(Collection entries)
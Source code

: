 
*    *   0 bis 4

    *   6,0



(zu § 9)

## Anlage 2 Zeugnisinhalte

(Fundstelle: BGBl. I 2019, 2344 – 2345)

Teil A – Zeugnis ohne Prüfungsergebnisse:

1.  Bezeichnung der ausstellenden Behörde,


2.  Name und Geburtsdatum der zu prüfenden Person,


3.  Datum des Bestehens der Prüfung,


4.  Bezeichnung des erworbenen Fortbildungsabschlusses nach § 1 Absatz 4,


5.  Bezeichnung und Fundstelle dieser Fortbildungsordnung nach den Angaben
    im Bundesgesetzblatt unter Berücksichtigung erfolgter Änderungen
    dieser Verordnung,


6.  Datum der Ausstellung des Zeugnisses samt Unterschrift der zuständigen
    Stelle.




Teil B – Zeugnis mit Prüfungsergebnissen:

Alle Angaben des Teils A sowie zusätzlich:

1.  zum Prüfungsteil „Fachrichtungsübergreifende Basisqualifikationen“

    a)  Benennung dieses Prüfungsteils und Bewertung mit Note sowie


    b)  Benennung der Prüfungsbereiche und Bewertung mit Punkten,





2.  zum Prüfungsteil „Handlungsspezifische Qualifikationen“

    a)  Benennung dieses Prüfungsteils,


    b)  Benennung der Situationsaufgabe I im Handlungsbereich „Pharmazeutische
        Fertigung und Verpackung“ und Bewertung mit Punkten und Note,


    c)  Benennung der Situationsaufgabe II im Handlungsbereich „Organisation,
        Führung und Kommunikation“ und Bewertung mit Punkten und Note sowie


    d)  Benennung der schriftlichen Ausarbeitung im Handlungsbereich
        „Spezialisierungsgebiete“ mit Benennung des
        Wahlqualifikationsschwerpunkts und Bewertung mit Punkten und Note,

> Problem statement: A single figure is the whole answer here: the number of lines in the records above that include "Fundstelle".

> Task result: 2